Page:Revue des Deux Mondes - 1839 - tome 18.djvu/674

Cette page a été validée par deux contributeurs.
670
REVUE DES DEUX MONDES.

un ancien ordre de choses, nous avons porté le poids de cette ombre de l’empire.

Portavimus umbram
Imperii

Contens de subir les vices de la vieille race romaine, et souffrant, par habitude plutôt que par raison, cette engeance accoutumée à revêtir la pourpre. »

Il y a dans ces paroles du mépris pour une puissance tombée à laquelle on rougit d’avoir été soumis, et de la colère contre un joug qu’on est las de porter ; c’est un cri de fierté ou de vanité provinciale contre la suprématie du Capitole.
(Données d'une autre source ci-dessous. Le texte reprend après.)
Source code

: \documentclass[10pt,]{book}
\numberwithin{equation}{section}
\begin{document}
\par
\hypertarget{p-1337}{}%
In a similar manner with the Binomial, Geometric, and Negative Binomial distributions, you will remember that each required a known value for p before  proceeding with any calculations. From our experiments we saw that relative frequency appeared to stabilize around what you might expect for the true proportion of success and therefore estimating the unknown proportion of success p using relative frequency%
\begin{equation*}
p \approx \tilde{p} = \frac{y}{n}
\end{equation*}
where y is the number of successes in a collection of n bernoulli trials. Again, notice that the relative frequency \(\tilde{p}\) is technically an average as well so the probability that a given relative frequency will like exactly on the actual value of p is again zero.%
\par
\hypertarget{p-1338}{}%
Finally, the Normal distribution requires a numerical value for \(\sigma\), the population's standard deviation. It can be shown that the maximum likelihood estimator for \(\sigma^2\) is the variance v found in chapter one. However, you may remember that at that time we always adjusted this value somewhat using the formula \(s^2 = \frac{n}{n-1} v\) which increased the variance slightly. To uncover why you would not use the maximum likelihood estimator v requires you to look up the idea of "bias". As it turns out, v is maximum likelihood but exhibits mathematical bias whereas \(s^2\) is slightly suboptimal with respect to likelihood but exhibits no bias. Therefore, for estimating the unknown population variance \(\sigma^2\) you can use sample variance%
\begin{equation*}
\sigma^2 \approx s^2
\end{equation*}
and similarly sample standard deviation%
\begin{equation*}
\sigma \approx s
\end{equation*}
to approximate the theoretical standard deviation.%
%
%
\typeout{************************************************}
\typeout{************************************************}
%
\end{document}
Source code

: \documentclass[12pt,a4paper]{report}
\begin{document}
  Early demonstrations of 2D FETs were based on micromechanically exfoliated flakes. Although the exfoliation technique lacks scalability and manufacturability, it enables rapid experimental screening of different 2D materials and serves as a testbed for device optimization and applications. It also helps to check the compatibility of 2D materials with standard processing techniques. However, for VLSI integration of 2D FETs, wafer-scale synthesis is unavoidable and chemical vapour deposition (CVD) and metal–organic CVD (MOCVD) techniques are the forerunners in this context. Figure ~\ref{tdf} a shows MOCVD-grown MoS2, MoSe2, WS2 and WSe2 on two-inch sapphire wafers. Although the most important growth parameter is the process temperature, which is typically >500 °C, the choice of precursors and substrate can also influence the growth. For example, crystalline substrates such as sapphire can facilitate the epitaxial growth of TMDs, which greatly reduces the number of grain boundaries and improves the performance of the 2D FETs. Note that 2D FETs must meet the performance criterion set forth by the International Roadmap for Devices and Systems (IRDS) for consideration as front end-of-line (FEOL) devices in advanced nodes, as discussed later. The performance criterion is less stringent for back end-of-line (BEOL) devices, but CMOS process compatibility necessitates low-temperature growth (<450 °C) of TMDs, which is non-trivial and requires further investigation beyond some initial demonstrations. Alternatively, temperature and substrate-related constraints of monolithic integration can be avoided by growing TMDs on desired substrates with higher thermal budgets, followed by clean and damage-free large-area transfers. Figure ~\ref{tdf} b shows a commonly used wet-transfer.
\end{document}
Enfin, Avitus est nommé empereur par acclamation ; Jupiter termine son récit en promettant à Rome une nouvelle jeunesse sous le long et glorieux règne d’Avitus. Mais malgré ce qu’en pouvaient dire Jupiter et Sidoine, un an ne s’était pas écoulé qu’Avitus était déjà tombé. Sidoine, qui paraît avoir pris les armes pour défendre la cause de son beau-père, avait été vaincu, et, ce qui est fâcheux, deux ans après, le gendre d’Avitus était à Lyon, faisant encore un panégyrique, mais, cette fois, pour l’empereur qui avait remplacé et peut-être fait tuer Avitus, pour l’empereur Majorien. Sidoine Apollinaire sent l’embarras de sa situation ; il s’en tire en se comparant à Virgile qui a chanté Auguste, à Horace qui, après avoir suivi Brutus et Cassius, a passé du côté d’Octave. D’abord il ne choisit pas dans la vie de ses modèles, surtout dans celle du dernier, ce qui leur fait le plus d’honneur ; de plus, Horace n’était pas le gendre de Brutus. Ce qui excuse un peu Sidoine Apollinaire, c’est que Majorien était véritablement digne de ses éloges.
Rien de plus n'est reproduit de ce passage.